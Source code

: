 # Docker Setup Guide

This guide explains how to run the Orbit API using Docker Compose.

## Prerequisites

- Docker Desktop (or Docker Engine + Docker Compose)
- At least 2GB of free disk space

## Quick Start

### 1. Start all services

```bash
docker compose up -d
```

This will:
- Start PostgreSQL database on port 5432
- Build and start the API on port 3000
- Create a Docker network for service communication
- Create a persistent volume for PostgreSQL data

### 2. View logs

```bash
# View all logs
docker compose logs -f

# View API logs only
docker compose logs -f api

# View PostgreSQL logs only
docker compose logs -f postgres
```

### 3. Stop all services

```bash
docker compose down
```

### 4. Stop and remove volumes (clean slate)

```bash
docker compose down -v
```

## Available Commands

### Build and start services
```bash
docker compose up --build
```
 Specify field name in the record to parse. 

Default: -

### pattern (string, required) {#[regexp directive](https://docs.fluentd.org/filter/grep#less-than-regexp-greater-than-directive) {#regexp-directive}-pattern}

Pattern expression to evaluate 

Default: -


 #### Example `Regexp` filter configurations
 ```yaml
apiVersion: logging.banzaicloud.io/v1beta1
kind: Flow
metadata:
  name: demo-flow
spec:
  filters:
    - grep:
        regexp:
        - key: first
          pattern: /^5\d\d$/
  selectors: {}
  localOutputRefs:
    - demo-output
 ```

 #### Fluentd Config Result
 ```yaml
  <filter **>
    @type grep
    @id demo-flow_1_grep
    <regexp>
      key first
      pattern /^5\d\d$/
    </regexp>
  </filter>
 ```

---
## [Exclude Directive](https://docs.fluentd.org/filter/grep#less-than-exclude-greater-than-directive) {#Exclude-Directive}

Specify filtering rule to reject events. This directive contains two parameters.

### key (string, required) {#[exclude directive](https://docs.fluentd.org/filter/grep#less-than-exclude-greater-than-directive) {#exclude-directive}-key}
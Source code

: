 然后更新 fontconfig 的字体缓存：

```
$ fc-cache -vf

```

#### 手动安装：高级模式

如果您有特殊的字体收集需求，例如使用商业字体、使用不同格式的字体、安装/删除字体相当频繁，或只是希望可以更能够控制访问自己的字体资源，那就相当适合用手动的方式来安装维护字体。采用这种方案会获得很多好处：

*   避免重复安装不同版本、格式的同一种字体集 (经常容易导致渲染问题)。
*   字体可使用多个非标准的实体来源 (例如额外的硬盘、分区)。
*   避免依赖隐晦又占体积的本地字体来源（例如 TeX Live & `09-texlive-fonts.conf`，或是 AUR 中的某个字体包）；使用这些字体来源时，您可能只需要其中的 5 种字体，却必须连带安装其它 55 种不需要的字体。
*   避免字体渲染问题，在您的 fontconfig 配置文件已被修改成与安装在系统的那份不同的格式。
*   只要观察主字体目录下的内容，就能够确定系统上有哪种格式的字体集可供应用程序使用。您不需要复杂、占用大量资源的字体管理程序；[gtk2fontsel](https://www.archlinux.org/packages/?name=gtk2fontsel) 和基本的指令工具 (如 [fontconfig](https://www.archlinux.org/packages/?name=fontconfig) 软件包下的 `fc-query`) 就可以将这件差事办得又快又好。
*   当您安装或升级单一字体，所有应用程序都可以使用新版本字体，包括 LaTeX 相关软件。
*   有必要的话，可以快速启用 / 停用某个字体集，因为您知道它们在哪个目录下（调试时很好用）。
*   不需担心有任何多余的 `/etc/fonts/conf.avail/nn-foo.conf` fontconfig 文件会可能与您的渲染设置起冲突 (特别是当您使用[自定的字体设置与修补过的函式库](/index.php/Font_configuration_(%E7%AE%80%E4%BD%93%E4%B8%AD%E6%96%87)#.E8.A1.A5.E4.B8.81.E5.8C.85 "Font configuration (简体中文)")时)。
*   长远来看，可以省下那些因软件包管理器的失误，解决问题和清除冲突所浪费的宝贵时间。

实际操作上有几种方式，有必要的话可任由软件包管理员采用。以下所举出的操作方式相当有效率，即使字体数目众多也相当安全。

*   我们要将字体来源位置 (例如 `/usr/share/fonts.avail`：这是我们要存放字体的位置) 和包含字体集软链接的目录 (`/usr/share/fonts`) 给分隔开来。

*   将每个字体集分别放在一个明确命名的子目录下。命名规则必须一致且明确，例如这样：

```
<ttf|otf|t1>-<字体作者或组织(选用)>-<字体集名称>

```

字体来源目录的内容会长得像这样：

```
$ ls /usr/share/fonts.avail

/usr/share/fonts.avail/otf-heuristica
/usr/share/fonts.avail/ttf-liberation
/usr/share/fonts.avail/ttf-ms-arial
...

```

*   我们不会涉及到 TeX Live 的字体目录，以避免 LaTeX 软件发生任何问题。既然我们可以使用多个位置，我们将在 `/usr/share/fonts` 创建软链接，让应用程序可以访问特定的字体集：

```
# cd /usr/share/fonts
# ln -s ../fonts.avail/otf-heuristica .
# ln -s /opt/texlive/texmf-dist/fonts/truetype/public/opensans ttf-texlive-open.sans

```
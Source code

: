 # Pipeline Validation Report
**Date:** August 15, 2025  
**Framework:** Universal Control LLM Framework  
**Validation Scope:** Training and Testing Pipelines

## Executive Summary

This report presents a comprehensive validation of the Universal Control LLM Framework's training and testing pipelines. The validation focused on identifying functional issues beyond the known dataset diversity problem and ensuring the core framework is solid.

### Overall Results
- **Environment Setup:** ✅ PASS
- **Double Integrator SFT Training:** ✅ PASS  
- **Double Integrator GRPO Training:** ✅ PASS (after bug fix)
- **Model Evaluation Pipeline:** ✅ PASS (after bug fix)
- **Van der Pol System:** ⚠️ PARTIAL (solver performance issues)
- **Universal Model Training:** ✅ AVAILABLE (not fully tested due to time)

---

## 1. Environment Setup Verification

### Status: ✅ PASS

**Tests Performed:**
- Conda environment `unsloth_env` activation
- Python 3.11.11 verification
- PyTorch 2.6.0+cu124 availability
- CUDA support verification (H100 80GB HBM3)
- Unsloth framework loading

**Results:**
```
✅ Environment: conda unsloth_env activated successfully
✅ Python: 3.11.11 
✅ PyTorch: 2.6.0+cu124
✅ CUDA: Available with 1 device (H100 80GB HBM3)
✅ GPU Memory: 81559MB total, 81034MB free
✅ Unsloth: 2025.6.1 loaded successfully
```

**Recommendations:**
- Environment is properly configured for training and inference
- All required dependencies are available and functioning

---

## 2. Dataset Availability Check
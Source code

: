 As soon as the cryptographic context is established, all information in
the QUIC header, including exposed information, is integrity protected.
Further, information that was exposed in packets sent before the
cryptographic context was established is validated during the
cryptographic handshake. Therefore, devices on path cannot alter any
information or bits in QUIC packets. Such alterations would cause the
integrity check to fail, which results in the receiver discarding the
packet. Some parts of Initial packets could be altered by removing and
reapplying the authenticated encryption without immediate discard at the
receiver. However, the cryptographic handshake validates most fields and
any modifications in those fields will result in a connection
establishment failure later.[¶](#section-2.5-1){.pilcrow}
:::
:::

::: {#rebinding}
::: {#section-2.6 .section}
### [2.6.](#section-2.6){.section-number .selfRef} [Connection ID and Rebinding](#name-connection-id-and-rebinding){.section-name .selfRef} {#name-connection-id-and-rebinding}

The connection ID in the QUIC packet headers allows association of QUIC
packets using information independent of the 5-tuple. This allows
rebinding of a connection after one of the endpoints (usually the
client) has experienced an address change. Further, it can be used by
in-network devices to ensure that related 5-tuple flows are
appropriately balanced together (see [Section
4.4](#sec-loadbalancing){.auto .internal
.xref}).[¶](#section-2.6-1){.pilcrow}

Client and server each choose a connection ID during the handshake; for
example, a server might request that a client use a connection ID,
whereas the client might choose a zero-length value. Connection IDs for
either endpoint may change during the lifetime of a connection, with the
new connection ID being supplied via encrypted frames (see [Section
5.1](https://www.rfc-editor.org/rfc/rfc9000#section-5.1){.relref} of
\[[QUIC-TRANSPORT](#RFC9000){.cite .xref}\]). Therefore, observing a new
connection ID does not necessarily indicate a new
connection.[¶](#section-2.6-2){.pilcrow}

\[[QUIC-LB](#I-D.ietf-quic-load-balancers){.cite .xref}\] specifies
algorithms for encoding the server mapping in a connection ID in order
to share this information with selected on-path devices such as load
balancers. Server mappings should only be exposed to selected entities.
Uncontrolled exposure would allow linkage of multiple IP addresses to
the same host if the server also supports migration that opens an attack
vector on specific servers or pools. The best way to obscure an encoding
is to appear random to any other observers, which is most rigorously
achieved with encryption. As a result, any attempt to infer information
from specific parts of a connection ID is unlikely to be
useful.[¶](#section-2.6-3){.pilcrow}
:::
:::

◇ ◇ ◇ ◇

=== GOAL OF THE EXERCISE ===
Looking at the records above, which lines contain "services"? Copy those lines.

=== TASK ANSWER ===
### 1. Start all services
### 3. Stop all services
### Build and start services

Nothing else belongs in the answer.